Crash test: How Auto Trader is improving resilience as it moves to Google Cloud

Before, during and after the cloud migration, testing has been essential to Auto Trader's infrastructure

System monitoring is an important part of IT in many modern businesses - and when your service is available 24 hours a day, 365 days a year, it becomes critical.

Car sales site Auto Trader has been online since 1996; its website attracts more than 10 million unique visitors and 800 million pageviews a month; any downtime means lower exposure and could cost sales.

"We're a test-driven infrastructure," said operations engineering lead Dave Whyte, who has worked at Auto Trader for almost 14 years. "Anytime anyone writes code we put out a test, write a test - we're evaluating that line of code."

Auto Trader has been working with QA company Eggplant since 2002, when the firm saw the risks associated with slowdowns and outages in its digital environment.

Although the partnership began with only 10 page and three user journey tests, it has grown over the last 16 years: Auto Trader now runs 53,000 tests every day. Last year it used Eggplant's services to conduct 19.5 million tests, and has almost 200 monitors in place to track webpages, APIs, email services and more.

APIs have presented a new challenge. Parts of the Auto Trader website rely on API connections to a third party, and - in the past - a problem at that partner could affect the provision of services. Tracking the source could be an issue, as the third party wouldn't always admit to things going wrong.

"They'd be saying it was a problem with our systems, and we'd find it really hard to prove," said Whyte. "Now a lot of our third parties are actually tested directly via the Eggplant monitoring, so it can't be, ‘Oh, it's Auto Trader', because of the testing we've got set up.

"We're testing those directly every five or 10 minutes or so, so you can easily see, if there's a problem from an independent third party source, that it's in their server and it's not touching ours...then there's pretty much definitely an issue there that they're going to investigate.

"It's key to us that we have the right levels of monitoring, so that we pick up on issues 24/7; then my team will get an alert and troubleshoot whatever that issue is."

Troubleshooting and redundancy are important - Auto Trader has an entire data centre that simply mirrors its primary site - and the firm performs regular disaster recovery tests across all aspects of its systems.

Whyte described Auto Trader's new approach to service availability, which involves migrating away from data centres to the cloud and Kubernetes. "We're going to essentially build all the apps from the ground up with redundancy," he said.

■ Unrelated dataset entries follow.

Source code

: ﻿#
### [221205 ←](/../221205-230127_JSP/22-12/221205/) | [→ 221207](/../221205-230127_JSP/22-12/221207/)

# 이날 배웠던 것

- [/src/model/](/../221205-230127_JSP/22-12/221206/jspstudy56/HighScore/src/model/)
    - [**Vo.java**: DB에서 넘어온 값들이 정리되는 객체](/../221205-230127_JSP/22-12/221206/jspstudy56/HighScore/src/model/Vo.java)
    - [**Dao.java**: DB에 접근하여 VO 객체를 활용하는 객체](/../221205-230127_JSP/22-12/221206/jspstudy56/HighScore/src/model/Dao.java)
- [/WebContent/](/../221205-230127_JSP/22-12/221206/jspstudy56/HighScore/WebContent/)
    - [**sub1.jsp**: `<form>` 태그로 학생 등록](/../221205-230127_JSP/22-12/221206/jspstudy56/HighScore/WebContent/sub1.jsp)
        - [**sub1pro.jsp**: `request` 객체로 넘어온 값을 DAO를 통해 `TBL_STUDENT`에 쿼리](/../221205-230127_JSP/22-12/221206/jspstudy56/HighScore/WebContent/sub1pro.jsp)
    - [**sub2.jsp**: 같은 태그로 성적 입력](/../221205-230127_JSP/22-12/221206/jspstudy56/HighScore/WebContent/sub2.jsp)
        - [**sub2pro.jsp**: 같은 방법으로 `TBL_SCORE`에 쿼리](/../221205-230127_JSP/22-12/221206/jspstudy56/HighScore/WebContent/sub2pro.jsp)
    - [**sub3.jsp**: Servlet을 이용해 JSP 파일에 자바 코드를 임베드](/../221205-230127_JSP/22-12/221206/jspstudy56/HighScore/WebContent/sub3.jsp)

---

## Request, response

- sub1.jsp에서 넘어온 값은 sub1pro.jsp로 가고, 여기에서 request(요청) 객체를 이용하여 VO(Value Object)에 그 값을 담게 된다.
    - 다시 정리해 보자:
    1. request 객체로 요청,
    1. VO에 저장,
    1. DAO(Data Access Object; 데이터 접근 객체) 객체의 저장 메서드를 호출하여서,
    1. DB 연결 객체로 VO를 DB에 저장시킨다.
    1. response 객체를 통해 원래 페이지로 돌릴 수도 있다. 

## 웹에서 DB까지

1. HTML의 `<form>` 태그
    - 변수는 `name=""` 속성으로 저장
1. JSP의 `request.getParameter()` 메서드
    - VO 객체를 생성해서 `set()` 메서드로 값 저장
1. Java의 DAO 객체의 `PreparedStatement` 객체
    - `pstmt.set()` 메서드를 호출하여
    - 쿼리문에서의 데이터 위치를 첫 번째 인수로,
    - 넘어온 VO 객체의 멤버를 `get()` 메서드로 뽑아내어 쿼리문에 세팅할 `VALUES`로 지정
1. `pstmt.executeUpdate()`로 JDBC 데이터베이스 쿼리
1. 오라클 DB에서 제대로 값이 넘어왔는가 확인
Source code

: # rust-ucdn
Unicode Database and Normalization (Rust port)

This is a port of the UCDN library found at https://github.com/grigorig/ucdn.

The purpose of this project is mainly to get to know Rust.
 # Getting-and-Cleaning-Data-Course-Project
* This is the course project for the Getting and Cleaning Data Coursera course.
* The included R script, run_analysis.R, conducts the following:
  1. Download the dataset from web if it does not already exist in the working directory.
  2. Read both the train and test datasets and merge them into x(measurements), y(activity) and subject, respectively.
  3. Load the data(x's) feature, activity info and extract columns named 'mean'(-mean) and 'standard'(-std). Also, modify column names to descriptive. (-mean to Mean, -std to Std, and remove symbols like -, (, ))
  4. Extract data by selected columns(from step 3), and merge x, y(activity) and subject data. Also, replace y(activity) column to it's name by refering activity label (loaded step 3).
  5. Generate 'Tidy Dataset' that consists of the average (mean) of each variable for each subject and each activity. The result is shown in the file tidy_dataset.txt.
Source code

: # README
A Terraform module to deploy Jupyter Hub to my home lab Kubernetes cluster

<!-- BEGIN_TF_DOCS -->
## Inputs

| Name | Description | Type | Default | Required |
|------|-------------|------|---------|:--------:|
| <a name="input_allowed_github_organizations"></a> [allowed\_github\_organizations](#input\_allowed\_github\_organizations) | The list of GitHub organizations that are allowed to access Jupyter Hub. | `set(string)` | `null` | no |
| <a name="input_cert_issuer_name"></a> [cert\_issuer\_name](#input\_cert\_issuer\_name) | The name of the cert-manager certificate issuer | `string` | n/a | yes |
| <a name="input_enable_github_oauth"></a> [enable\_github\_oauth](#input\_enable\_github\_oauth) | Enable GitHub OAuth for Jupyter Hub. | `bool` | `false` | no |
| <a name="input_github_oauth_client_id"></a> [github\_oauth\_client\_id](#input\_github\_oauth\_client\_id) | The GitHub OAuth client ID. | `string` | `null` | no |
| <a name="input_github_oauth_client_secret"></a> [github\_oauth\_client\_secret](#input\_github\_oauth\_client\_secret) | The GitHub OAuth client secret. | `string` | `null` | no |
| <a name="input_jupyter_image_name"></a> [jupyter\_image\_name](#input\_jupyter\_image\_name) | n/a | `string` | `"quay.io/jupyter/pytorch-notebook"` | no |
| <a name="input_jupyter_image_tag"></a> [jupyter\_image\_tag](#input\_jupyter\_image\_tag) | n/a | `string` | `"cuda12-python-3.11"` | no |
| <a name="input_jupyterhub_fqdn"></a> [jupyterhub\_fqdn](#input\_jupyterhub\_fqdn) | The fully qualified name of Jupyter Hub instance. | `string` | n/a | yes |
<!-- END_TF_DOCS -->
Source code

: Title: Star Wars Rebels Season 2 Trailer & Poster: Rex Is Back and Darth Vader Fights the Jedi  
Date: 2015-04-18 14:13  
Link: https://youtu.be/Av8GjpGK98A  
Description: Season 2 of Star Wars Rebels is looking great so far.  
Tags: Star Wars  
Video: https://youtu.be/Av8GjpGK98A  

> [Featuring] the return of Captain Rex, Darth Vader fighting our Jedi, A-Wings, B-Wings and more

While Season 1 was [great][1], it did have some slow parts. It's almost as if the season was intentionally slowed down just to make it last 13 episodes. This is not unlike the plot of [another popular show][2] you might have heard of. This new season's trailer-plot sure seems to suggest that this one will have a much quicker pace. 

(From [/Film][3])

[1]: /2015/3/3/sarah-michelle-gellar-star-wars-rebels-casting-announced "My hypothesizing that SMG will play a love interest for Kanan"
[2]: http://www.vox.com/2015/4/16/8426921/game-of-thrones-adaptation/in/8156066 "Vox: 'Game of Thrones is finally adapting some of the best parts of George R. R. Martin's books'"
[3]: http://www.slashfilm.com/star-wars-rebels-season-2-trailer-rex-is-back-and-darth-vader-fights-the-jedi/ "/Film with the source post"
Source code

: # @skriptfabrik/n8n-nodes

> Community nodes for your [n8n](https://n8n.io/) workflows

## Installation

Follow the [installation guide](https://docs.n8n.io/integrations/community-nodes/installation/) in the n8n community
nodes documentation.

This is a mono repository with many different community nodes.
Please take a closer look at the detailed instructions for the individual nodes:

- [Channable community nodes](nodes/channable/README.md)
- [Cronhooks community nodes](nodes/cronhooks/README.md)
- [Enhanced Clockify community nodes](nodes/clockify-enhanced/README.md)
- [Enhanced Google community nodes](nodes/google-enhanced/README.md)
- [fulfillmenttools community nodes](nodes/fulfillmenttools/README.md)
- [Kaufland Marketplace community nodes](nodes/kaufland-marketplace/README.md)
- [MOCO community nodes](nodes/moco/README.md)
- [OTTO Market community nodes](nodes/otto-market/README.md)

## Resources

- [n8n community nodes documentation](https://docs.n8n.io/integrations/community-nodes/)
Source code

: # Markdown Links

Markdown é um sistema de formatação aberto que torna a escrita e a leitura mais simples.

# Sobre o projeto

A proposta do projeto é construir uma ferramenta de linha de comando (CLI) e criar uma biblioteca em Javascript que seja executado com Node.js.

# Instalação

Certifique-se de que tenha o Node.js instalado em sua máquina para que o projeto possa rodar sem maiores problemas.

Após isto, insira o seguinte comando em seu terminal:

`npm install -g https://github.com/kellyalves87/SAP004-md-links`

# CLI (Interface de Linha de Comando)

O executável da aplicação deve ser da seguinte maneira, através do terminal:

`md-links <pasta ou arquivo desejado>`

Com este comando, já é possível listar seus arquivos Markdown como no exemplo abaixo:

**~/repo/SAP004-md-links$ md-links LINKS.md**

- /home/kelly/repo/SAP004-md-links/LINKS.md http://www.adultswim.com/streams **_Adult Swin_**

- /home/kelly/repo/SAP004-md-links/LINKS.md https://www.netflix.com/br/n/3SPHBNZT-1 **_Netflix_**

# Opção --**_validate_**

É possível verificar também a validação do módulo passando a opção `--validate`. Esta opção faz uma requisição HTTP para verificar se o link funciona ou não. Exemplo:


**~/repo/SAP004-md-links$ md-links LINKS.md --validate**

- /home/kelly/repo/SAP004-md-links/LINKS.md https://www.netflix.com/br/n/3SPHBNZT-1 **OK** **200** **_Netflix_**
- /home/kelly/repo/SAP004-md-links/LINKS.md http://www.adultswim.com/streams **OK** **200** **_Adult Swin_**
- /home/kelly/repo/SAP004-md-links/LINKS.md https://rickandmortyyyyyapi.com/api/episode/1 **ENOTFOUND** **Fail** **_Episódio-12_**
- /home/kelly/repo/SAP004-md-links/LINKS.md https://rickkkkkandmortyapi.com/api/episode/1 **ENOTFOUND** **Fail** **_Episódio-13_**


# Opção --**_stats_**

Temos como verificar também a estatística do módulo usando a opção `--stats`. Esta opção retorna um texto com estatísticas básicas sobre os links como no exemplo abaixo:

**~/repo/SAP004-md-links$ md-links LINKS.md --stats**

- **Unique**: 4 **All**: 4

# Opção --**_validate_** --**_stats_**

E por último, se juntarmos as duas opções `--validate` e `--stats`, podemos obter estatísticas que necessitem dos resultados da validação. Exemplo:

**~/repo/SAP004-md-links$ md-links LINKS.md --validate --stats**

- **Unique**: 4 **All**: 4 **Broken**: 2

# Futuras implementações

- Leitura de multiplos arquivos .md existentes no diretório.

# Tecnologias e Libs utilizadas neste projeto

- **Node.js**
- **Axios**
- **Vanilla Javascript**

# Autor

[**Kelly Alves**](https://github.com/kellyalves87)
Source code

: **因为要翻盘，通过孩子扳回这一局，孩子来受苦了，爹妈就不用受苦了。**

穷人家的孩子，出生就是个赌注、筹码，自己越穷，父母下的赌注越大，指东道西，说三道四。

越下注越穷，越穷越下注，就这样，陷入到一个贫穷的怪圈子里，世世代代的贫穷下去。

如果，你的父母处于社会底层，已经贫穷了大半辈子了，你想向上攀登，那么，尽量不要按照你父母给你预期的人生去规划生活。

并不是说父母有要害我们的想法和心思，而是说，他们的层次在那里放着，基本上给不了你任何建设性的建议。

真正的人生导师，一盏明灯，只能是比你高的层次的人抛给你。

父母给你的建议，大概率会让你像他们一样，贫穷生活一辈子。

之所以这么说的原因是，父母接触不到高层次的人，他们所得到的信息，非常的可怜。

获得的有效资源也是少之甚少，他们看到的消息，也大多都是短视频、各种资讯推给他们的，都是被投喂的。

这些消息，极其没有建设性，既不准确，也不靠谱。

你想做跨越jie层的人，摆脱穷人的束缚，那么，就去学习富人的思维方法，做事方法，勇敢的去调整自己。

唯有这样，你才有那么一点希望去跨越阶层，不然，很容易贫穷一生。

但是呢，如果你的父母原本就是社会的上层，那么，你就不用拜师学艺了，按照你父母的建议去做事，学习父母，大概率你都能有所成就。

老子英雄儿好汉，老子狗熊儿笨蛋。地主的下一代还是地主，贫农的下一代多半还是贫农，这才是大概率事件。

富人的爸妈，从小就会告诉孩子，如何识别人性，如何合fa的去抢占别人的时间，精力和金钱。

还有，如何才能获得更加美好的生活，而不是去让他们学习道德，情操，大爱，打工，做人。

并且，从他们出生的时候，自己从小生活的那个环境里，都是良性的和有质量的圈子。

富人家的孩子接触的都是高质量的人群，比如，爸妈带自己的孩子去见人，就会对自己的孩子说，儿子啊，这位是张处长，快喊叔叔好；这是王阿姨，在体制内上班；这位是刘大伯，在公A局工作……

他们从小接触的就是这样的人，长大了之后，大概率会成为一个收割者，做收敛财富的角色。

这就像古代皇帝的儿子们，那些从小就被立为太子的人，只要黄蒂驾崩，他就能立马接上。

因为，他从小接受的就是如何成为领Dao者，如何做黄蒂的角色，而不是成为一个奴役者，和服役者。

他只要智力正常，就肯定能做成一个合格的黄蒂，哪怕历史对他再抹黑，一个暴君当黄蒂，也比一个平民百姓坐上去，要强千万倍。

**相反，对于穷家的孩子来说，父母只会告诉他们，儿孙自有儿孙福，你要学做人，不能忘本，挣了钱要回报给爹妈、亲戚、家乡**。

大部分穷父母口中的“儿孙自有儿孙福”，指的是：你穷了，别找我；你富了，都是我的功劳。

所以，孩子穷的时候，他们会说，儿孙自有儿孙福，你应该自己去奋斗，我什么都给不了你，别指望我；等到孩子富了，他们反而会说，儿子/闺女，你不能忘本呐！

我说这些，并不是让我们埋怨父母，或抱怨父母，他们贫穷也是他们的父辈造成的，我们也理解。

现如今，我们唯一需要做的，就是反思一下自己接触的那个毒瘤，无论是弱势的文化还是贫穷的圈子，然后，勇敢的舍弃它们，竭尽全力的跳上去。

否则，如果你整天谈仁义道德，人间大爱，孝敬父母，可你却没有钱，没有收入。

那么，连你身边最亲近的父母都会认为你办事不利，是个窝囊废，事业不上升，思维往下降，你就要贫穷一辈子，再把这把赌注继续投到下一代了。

The company is mostly utilising the Google Cloud, "because that's where we feel Kubernetes is more mature." It isn't ignoring other providers, though, and is moving services from the data centres to "wherever we think it'll be best placed," including AWS. It aims to be finished with the migration within the next 18 months.

While the work is underway, Auto Trader is routing traffic from its twin data centres through a large PGP connection, with links to the Google Cloud for even more redundancy. Eggplant provides web support monitoring, and Whyte and his team have found a way to improve the performance of their tests using the cloud.

"In the past we'd probably get some alerts telling us about a mis-shoot from the Eggplant testing; it might be a component in one of our tests not quite working, but it's still quite hard to go down and troubleshoot: what was the issue, what layer was the issue, what's the application for that one test?

"With Kubernetes we can build it so that in any test that comes from Eggplant, we can see every single application that hits end-to-end, and we can see throughput and a whole lot more data that we didn't have access to before.

"This is all literally through the building from the ground up. So...we're building open source tracing and visibility on throughput and having much more - and more secure - control about what can come into the endpoints, and tighten things down a lot more and add more visibility about aspects we probably didn't have before."

The Auto Trader/Eggplant partnership is set to continue as it moves its infrastructure from the physical world to the virtual.